ASSIGNMENT ::
Only some lines are wanted. Transcribe, exactly, the lines below from the line with "to sort the" up to and including the line with "for you and".

------------------------

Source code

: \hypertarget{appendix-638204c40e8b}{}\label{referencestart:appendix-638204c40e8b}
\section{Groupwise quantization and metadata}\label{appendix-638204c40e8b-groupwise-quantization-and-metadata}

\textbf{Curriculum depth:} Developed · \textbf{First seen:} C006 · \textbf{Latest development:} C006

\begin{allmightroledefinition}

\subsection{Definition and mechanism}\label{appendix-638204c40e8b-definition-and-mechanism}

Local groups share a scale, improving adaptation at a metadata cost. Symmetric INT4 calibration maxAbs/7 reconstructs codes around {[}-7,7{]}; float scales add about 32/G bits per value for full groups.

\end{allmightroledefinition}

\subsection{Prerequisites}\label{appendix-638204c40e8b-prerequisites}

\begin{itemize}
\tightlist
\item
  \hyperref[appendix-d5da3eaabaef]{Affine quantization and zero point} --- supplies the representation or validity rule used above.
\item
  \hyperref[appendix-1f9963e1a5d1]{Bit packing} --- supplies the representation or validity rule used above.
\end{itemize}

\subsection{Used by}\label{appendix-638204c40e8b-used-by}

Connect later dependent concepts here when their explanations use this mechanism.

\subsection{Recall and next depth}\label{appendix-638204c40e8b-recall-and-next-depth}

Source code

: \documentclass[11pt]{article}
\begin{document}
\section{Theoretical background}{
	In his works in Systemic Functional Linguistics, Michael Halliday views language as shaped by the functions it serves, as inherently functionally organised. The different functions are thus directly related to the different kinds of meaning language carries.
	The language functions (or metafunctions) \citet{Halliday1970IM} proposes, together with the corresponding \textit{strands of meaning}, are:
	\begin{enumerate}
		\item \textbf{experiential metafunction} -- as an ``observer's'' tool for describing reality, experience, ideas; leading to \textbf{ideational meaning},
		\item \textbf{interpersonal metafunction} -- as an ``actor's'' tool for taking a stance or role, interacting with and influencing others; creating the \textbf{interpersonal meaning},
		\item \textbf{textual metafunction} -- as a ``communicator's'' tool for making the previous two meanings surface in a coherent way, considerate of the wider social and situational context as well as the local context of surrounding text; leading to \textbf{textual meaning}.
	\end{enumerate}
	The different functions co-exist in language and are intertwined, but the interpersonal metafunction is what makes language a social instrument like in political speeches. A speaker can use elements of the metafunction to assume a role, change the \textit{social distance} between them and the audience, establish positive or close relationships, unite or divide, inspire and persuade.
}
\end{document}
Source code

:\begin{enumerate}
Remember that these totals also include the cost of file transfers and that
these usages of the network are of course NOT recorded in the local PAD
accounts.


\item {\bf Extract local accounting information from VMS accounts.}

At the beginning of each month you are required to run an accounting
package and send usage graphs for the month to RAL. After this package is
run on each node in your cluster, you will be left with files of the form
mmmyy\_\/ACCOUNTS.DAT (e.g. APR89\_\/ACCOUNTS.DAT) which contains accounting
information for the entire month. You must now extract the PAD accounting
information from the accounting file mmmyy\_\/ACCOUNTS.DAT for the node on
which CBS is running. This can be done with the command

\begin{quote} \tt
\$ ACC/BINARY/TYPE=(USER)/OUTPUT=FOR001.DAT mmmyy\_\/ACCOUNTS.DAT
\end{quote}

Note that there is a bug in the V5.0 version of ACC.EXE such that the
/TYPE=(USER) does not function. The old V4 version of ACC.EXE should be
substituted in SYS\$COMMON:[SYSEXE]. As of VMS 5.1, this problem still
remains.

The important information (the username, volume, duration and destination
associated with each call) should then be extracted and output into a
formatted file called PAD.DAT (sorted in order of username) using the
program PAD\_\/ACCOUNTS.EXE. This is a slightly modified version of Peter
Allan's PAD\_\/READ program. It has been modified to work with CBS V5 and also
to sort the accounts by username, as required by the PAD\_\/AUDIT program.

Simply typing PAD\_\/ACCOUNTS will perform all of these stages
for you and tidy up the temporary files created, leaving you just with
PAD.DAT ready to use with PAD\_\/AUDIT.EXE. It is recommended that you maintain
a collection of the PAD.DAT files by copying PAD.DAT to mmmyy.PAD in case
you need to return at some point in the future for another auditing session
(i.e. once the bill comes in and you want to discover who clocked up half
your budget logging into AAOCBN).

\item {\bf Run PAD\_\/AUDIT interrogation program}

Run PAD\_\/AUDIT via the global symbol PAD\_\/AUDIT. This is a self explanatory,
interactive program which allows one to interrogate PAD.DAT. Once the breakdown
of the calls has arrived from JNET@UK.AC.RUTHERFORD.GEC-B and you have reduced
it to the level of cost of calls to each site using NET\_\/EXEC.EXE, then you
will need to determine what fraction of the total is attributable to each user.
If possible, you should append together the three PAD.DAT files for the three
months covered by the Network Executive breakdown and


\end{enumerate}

------------------------

RESPONSE BELOW ::
to sort the accounts by username, as required by the PAD\_\/AUDIT program.

Simply typing PAD\_\/ACCOUNTS will perform all of these stages
for you and tidy up the temporary files created, leaving you just with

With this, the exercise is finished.